> Instructions to follow:
Whenever the word "begin" appears in a line of the data below, copy that line.

Extracted data entries
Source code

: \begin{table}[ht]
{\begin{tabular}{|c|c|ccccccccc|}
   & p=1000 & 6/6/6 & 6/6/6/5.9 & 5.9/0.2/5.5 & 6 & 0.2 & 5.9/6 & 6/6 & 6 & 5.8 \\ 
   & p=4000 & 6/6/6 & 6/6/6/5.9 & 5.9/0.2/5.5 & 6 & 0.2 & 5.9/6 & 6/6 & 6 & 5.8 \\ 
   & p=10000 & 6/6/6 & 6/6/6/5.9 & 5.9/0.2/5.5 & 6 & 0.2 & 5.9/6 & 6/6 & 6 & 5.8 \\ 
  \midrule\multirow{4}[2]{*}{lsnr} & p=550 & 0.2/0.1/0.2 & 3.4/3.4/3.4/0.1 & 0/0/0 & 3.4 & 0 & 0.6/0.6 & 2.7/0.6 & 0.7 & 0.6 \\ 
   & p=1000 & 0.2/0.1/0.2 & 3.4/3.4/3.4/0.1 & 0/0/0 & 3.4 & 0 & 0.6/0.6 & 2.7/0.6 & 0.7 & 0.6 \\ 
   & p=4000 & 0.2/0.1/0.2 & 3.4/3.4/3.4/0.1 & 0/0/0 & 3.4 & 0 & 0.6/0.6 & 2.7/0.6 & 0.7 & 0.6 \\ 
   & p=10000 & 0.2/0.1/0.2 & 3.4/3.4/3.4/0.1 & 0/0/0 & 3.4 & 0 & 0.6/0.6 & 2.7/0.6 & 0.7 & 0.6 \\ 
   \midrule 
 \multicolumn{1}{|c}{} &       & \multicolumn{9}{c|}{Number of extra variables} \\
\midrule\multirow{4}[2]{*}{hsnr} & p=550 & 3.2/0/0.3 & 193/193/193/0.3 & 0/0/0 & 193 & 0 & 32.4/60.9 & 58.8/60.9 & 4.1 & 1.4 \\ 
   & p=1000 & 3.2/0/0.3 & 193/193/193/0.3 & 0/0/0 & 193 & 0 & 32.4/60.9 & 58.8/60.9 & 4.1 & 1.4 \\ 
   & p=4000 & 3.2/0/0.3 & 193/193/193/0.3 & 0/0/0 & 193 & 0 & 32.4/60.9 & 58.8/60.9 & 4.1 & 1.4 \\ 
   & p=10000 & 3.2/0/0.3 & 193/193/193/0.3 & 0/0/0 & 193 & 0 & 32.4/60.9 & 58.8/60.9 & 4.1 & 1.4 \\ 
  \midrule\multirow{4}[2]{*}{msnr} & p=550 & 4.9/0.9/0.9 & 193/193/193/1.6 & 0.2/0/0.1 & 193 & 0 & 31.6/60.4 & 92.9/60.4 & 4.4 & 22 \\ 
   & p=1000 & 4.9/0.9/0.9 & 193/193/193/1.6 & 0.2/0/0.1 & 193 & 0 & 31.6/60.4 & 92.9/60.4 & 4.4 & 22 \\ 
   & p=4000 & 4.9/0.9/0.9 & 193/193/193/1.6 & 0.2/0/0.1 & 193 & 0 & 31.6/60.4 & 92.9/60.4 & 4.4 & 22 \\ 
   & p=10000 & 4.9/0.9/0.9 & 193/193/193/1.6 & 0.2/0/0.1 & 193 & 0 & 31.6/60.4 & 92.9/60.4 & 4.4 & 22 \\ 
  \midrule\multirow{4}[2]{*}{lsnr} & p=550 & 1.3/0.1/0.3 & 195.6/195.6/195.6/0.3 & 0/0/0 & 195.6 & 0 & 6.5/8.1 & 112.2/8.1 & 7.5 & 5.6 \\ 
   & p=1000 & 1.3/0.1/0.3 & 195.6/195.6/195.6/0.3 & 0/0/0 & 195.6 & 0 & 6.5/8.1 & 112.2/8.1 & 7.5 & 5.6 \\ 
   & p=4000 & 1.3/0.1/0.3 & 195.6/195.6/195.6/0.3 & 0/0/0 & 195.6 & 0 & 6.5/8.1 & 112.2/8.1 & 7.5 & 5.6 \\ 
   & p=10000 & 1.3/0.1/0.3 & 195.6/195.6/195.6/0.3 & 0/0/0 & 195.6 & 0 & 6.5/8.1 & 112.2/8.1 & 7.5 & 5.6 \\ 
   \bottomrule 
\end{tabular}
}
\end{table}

> Exercise solution:
: \begin{table}[ht]
{\begin{tabular}{|c|c|ccccccccc|}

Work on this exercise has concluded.